The project PI is Andrii Sotnikov, Leading Researcher at the National Science Centre “Kharkiv Institute of Physics and Technology”.
Why this particular idea?
“Since my student years, I have been fascinated by problems that appear extremely difficult at first glance but have the potential to become a key driver of scientific and technological progress”, says Andrii Sotnikov. Physical models of correlated quantum systems – such as magnetic materials, semiconductor diodes and superconductors – are a prime example of such problems. The phenomena observed in these materials arise from the collective behaviour of billions of elementary particles – electrons, ions and atoms – that move and interact simultaneously with one another and with external fields. In the quantum regime, particles do not occupy precisely defined positions in space, and their collective behaviour gives rise to remarkable effects that are fundamental to modern technologies.
Describing such systems is extraordinarily challenging. Even the most powerful classical computers, using conventional approaches, can accurately simulate a system containing only around 10–20 quantum particles, whereas real materials involve billions of them. Parallelising calculations across supercomputers offers little relief, as this limitation stems from a fundamental exponential growth in computational resources required with each additional quantum degree of freedom. Quantum computers, together with advanced error-correction protocols, could eventually overcome this barrier.
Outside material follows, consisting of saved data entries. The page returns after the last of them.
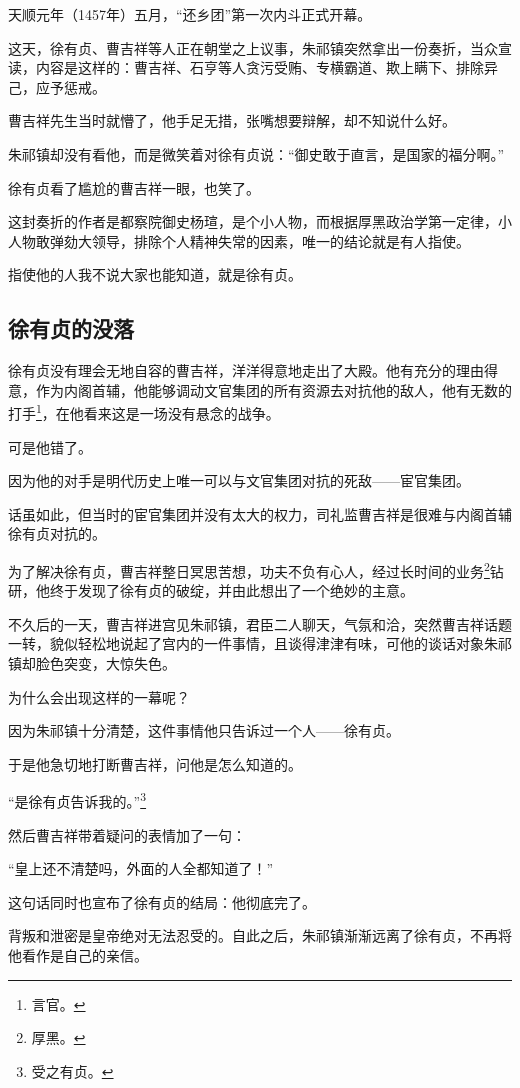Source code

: \begin{multicols}{\theparacolNo}
天顺元年（1457年）五月，“还乡团”第一次内斗正式开幕。

这天，徐有贞、曹吉祥等人正在朝堂之上议事，朱祁镇突然拿出一份奏折，当众宣读，内容是这样的：曹吉祥、石亨等人贪污受贿、专横霸道、欺上瞒下、排除异己，应予惩戒。

曹吉祥先生当时就懵了，他手足无措，张嘴想要辩解，却不知说什么好。

朱祁镇却没有看他，而是微笑着对徐有贞说：“御史敢于直言，是国家的福分啊。”

徐有贞看了尴尬的曹吉祥一眼，也笑了。

这封奏折的作者是都察院御史杨瑄，是个小人物，而根据厚黑政治学第一定律，小人物敢弹劾大领导，排除个人精神失常的因素，唯一的结论就是有人指使。

指使他的人我不说大家也能知道，就是徐有贞。

\subsection{徐有贞的没落}
徐有贞没有理会无地自容的曹吉祥，洋洋得意地走出了大殿。他有充分的理由得意，作为内阁首辅，他能够调动文官集团的所有资源去对抗他的敌人，他有无数的打手\footnote{言官。}，在他看来这是一场没有悬念的战争。

可是他错了。

因为他的对手是明代历史上唯一可以与文官集团对抗的死敌——宦官集团。

话虽如此，但当时的宦官集团并没有太大的权力，司礼监曹吉祥是很难与内阁首辅徐有贞对抗的。

为了解决徐有贞，曹吉祥整日冥思苦想，功夫不负有心人，经过长时间的业务\footnote{厚黑。}钻研，他终于发现了徐有贞的破绽，并由此想出了一个绝妙的主意。

不久后的一天，曹吉祥进宫见朱祁镇，君臣二人聊天，气氛和洽，突然曹吉祥话题一转，貌似轻松地说起了宫内的一件事情，且谈得津津有味，可他的谈话对象朱祁镇却脸色突变，大惊失色。

为什么会出现这样的一幕呢？

因为朱祁镇十分清楚，这件事情他只告诉过一个人——徐有贞。

于是他急切地打断曹吉祥，问他是怎么知道的。

“是徐有贞告诉我的。”\footnote{受之有贞。}

然后曹吉祥带着疑问的表情加了一句：

“皇上还不清楚吗，外面的人全都知道了！”

这句话同时也宣布了徐有贞的结局：他彻底完了。

背叛和泄密是皇帝绝对无法忍受的。自此之后，朱祁镇渐渐远离了徐有贞，不再将他看作是自己的亲信。


\end{multicols}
However, they are expected to reach sufficient capability only in the 2040s at the earliest.
“We couldn’t just sit and wait”, says the PI. So, in 2024, the young researcher and his colleagues decided to submit the application for grant support, especially as they already had preliminary results and a clear vision of how to develop alternative approaches for the theoretical description of complex quantum systems using classical computational resources.
Better tools for a complex problem
“It is safe to say that nobody really understands quantum mechanics,” the researcher says with a smile, quoting the famous remark by Nobel Prize laureate Richard Feynman. “Despite this, humanity has been actively using its results for the past hundred years and continues to push forward.”
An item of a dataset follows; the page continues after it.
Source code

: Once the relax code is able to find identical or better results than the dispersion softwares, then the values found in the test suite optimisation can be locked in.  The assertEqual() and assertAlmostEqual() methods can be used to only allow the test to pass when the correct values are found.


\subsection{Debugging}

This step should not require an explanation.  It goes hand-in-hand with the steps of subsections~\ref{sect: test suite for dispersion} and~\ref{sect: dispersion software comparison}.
“With the development of quantum technologies, and quantum computers in particular, we are increasingly realising that in modelling quantum systems and the unique properties of materials for present and future technologies, we have a very limited set of tools”, continues Andrii Sotnikov. “As if we were still using a screwdriver to pull out nails, when there should be much more suitable tools available”. The aim of the project is precisely to develop better tools – advanced quantum-mechanical approaches adapted to analytical calculations and to the capabilities of modern classical computers.
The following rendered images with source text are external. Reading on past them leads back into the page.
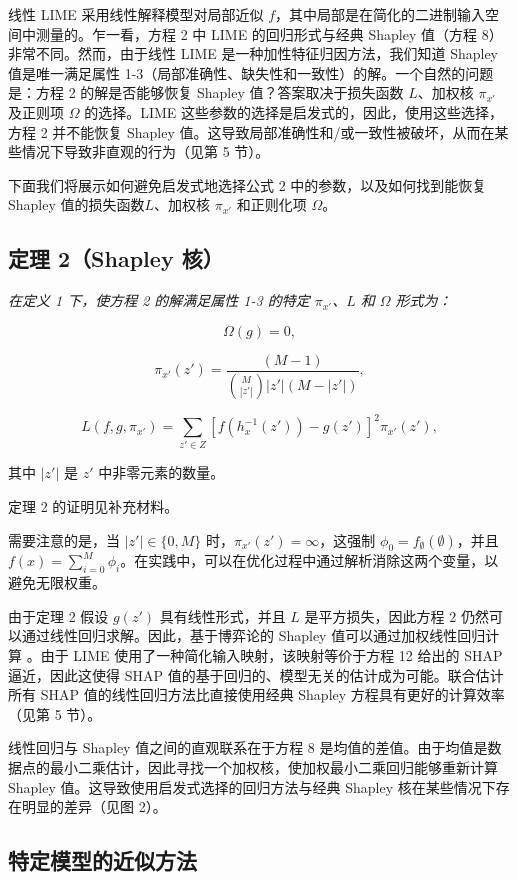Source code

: \documentclass[12pt, a4paper]{ctexart} %
\begin{document}
线性 LIME 采用线性解释模型对局部近似 $f$，其中局部是在简化的二进制输入空间中测量的。乍一看，方程 2 中 LIME 的回归形式与经典 Shapley 值（方程 8）非常不同。然而，由于线性 LIME 是一种加性特征归因方法，我们知道 Shapley 值是唯一满足属性 1-3（局部准确性、缺失性和一致性）的解。一个自然的问题是：方程 2 的解是否能够恢复 Shapley 值？答案取决于损失函数 $L$、加权核 $\pi_{x'}$ 及正则项 $\Omega$ 的选择。LIME 这些参数的选择是启发式的，因此，使用这些选择，方程 2 并不能恢复 Shapley 值。这导致局部准确性和/或一致性被破坏，从而在某些情况下导致非直观的行为（见第 5 节）。

下面我们将展示如何避免启发式地选择公式 2 中的参数，以及如何找到能恢复 Shapley 值的损失函数$ L$、加权核 $\pi_{x'}$ 和正则化项 $\Omega$。
\subsection*{定理 2（Shapley 核）}

\textit{在定义 1 下，使方程 2 的解满足属性 1-3 的特定 $\pi_{x'}$、$L$ 和 $\Omega$ 形式为：}

\[
\Omega(g) = 0,
\]

\[
\pi_{x'}(z') = \frac{(M - 1)}{\binom{M}{|z'|} |z'| (M - |z'|)},
\]

\[
L(f, g, \pi_{x'}) = \sum_{z' \in Z} \left[ f(h_x^{-1}(z')) - g(z') \right]^2 \pi_{x'}(z'),
\]

其中 $|z'|$ 是 $z'$ 中非零元素的数量。

定理 2 的证明见补充材料。

需要注意的是，当 $|z'| \in \{0, M\}$ 时，$\pi_{x'}(z') = \infty$，这强制 $\phi_0 = f_{\emptyset}(\emptyset)$，并且 $f(x) = \sum_{i=0}^{M} \phi_i$。在实践中，可以在优化过程中通过解析消除这两个变量，以避免无限权重。

由于定理 2 假设 $g(z')$ 具有线性形式，并且 $L$ 是平方损失，因此方程 2 仍然可以通过线性回归求解。因此，基于博弈论的 Shapley 值可以通过加权线性回归计算 \cite{shapley_regression}。由于 LIME 使用了一种简化输入映射，该映射等价于方程 12 给出的 SHAP 逼近，因此这使得 SHAP 值的基于回归的、模型无关的估计成为可能。联合估计所有 SHAP 值的线性回归方法比直接使用经典 Shapley 方程具有更好的计算效率（见第 5 节）。

线性回归与 Shapley 值之间的直观联系在于方程 8 是均值的差值。由于均值是数据点的最小二乘估计，因此寻找一个加权核，使加权最小二乘回归能够重新计算 Shapley 值。这导致使用启发式选择的回归方法与经典 Shapley 核在某些情况下存在明显的差异（见图 2）。

\subsection{特定模型的近似方法}
\end{document}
In particular, a promising line of research has been the use of tensor networks methods. The essence of this approach lies in representing the wave functions of interacting quantum particles as a network of interconnected mathematical objects – matrices and tensors. Such a representation is at once compact (it can be implemented using classical computers) and sufficiently accurate to capture the quantum-mechanical nature of the system.
According to the PI, tensor networks are currently the main alternative to quantum computers in the modelling of physical systems. Research groups working with tensor networks adapt the corresponding algorithms and, again and again, outperform quantum computers in simulating the physical behaviour of quantum systems. This is supported by results published in leading scientific journals ranked in the first and second quartiles.
Kharkiv Reinforced
The project is scheduled to conclude at the end of 2026 and, despite the challenges of working in a frontline city, the project team is delivering results that exceed the planned indicators. In particular, the researchers have expanded the scope of the project’s core research objectives and prepared additional publications. “I am grateful to the project team for this, especially to the early-career researchers”, emphasises the PI.
Four young project team members have remained in Kharkiv throughout its implementation, working under conditions of constant danger. “It was precisely the ingenuity and ambitious approach of the young researchers that inspired and supported me during psychologically difficult moments”, stressed the researcher.
There were also practical difficulties. Procuring modern equipment for the computing cluster proved far more challenging than expected: the depreciation of the hryvnia and the rising cost of components (such as RAM and graphics processing units) exceeded the 10% inflation buffer included in the budget. Fortunately, the project team managed to find ways to ensure the successful continuation of the project, but, as Andrii Sotnikov notes, conditions on the computer hardware market may make it impossible for similar projects to be implemented by other research groups. Therefore, he believes that grant funding should be increased to account for inflation.
Having a clear idea and a solid plan
“If you have an original and promising idea that is of interest to you and your team, and if you meet the formal requirements of the call for proposals, do not hesitate – submit your application”, advises Andrii Sotnikov to his colleagues. The most important thing is not to postpone the preparation of documents until the final days. It is better to start working on them immediately after the call for proposals is announced, in order to save time for refining the substantive part of the proposal. In collaborative projects, it is essential to distribute tasks among team members in a rational way, to listen to the team’s ideas, and to look at the project through the eyes of a potential reviewer. Experienced reviewers are more likely to award higher scores to achievable plans than to ambitious promises without guarantees of implementation.
Finally, a word about the project team. “I am proud of the level of mutual support within the team”, highlights Andrii Sotnikov. “Kharkiv is truly reinforced!”
Interviewed by Svitlana GALATA